Just for demonstration purposes, I tried to approach the code generation part by
doing a small pass where I compile each operator into assembly using a runtime
assembler for x86. The code which is largely non-functional can be found in [PR #1](https://github.com/clflushopt/eocene/pull/1)

# Example

The code implements a small query engine with a SQL tokenizer and parser capable
of representing very simple queries, the AST can then be passed to the query engine
which will create a query plan in the form of a pipeline of operators before executing
them.

Please note that the code is not tested, most tests act just as sanity check that
the base logic is fine.
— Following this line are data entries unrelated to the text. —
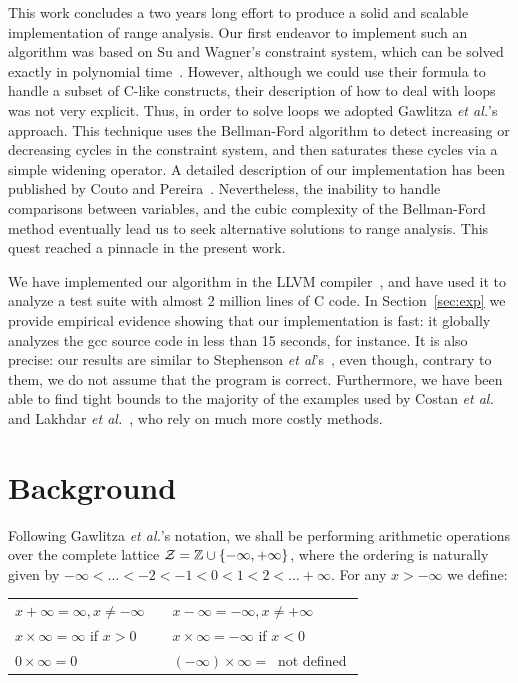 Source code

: \documentclass{llncs}
\begin{document}
This work concludes a two years long effort to produce a solid and scalable
implementation of range analysis.
Our first endeavor to implement such an algorithm was based on Su and
Wagner's constraint system, which can be solved exactly in polynomial
time~\cite{Su04,Su05}.
However, although we could use their formula to handle a subset of C-like
constructs, their description of how to deal with loops was
not very explicit.
Thus, in order to solve loops we adopted Gawlitza
{\em et al.}'s~\cite{Gawlitza09} approach.
This technique uses the Bellman-Ford algorithm to detect increasing or
decreasing cycles in the constraint system, and then saturates these cycles
via a simple widening operator.
A detailed description of our implementation has been published by
Couto and Pereira~\cite{Couto11}.
Nevertheless, the inability to handle comparisons between variables, and the
cubic complexity of the Bellman-Ford method eventually lead us to seek
alternative solutions to range analysis.
This quest reached a pinnacle in the present work.

We have implemented our algorithm in the LLVM compiler~\cite{Lattner04}, and
have used it to analyze a test suite with almost 2 million lines of C code.
In Section~\ref{sec:exp} we provide empirical evidence showing that our
implementation is fast: it globally analyzes the gcc source code in less than
15 seconds, for instance.
It is also precise: our results are similar to Stephenson
{\em et al}'s~\cite{Stephenson00}, even though, contrary to them, we do not
assume that the program is correct.
Furthermore, we have been able to find tight bounds to the majority of the
examples used by Costan {\em et al.}~\cite{Costan05} and Lakhdar
{\em et al.}~\cite{Lakhdar11}, who rely on much more costly methods.


\section{Background}
\label{sec:bck}

Following Gawlitza {\em et al.}'s notation, we shall be performing arithmetic
operations over the complete lattice
$\cal{Z} = \mathbb{Z} \cup \{-\infty, +\infty\}$, where the ordering is
naturally given by $-\infty < \ldots < -2 < -1 < 0 < 1 < 2 < \ldots +\infty$.
For any $x > -\infty$ we define:

\begin{tabular}{lcl}
$x + \infty = \infty, x \neq -\infty$ & \mbox{\hspace{0.1cm}} & $x - \infty = - \infty, x \neq +\infty$ \\
$x \times \infty = \infty$ if $x > 0$ & & $x \times \infty = -\infty$ if $x < 0$ \\
$0 \times \infty = 0$ & & $(-\infty) \times \infty = \ $ not defined $$ \\
\end{tabular}
\end{document}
There is no error handling and consideration for edge cases.

We currently implement the following operators :

* Scan operator which is the starting point of the pipeline.
* Projection operator which selects specific columns from each row.
* Filter operator which runs predicates on rows returning only the ones that satisfy
the predicate.
* Sort operator which returns rows in sorted order.
* Join operator which implements *Nested Loop Join*.
* Limit operator which sets a cut-off on the number of returned rows.
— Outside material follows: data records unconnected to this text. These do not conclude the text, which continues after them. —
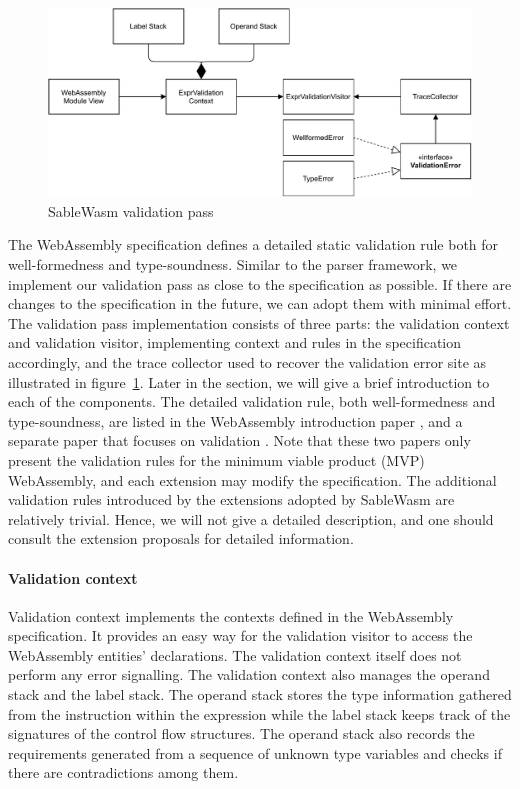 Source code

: \begin{figure}
  \centering
  \includegraphics[width=\textwidth]{Images/sablewasm-validation.pdf}
  \caption{SableWasm validation pass}
  \label{fig:sablewasm-validation}
\end{figure}

The WebAssembly specification defines a detailed static validation rule both for
well-formedness and type-soundness. Similar to the parser framework, we
implement our validation pass as close to the specification as possible. If
there are changes to the specification in the future, we can adopt them with
minimal effort. The validation pass implementation consists of three parts:
the validation context and validation visitor, implementing context and rules
in the specification accordingly, and the trace collector used to recover the
validation error site as illustrated in figure~\ref{fig:sablewasm-validation}.
Later in the section, we will give a brief introduction to each of the
components. The detailed validation rule, both well-formedness and
type-soundness, are listed in the WebAssembly introduction paper
\cite{10.1145/3062341.3062363}, and a separate paper that focuses on validation
\cite{10.1145/3167082}. Note that these two papers only present the validation
rules for the minimum viable product (MVP) WebAssembly, and each extension may
modify the specification.  The additional validation rules introduced by the
extensions adopted by SableWasm are relatively trivial. Hence, we will not give
a detailed description, and one should consult the extension proposals for
detailed information.

\paragraph{Validation context}
Validation context implements the contexts defined in the WebAssembly
specification. It provides an easy way for the validation visitor to access the
WebAssembly entities' declarations. The validation context itself does not
perform any error signalling. The validation context also manages the operand
stack and the label stack. The operand stack stores the type information
gathered from the instruction within the expression while the label stack keeps
track of the signatures of the control flow structures. The operand stack also
records the requirements generated from a sequence of unknown type variables and
checks if there are contradictions among them.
Below is the code in `main.rs` which runs some select queries.

``` rust

macro_rules! query {
($query_str:expr, $data:expr) => {{
let tokenizer = Tokenizer::new($query_str);
let q = Parser::new(tokenizer).parse();

let mut executor = QueryExecutor {};
let plan = executor.plan(q, $data);
QueryExecutor::execute(plan)
}};
}

fn main() {
// Example data
let data = vec![
Row::new(&[
"1".to_string(),
"Alice".to_string(),
"Manager".to_string(),
"12000".to_string(),
]),
Row::new(&[
"2".to_string(),
"Bob".to_string(),
"Developer".to_string(),
"10000".to_string(),
]),
Row::new(&[
"3".to_string(),
"Charlie".to_string(),
"Developer".to_string(),
"9000".to_string(),
]),
Row::new(&[
"4".to_string(),
"David".to_string(),
"Analyst".to_string(),
"11000".to_string(),
]),
Row::new(&[
"5".to_string(),
"Eve".to_string(),
"Manager".to_string(),
"13000".to_string(),
]),
Row::new(&[
"6".to_string(),
"Frank".to_string(),
"Developer".to_string(),
"9500".to_string(),
]),
Row::new(&[
"7".to_string(),
"Grace".to_string(),
"Analyst".to_string(),
"10500".to_string(),
]),
Row::new(&[
"8".to_string(),
"Hannah".to_string(),
"Developer".to_string(),
"9800".to_string(),
]),
Row::new(&[
"9".to_string(),
"Ivy".to_string(),
"Manager".to_string(),
"12500".to_string(),
]),
Row::new(&[
"10".to_string(),
"Jack".to_string(),
"Analyst".to_string(),
"10200".to_string(),
]),
];

let queries = vec![
(
"SELECT id FROM example WHERE name = 'Ivy' LIMIT 1",
vec![Row::new(&["9".to_string()])],
),
(
"SELECT name FROM employees WHERE role = 'Developer'",
vec![
Row::new(&["Bob".to_string()]),
Row::new(&["Charlie".to_string()]),
Row::new(&["Frank".to_string()]),
Row::new(&["Hannah".to_string()]),
],
),
(
"SELECT id FROM employees WHERE salary > 9000 LIMIT 3",
vec![
Row::new(&["1".to_string()]),
Row::new(&["2".to_string()]),
Row::new(&["4".to_string()]),
],
),
];
for query in queries {
let results = query!(query.0, data.clone());
let expected = query.1;
assert_eq!(results, expected);
}
}

```

# License

The code is under an [MIT License](LICENSE).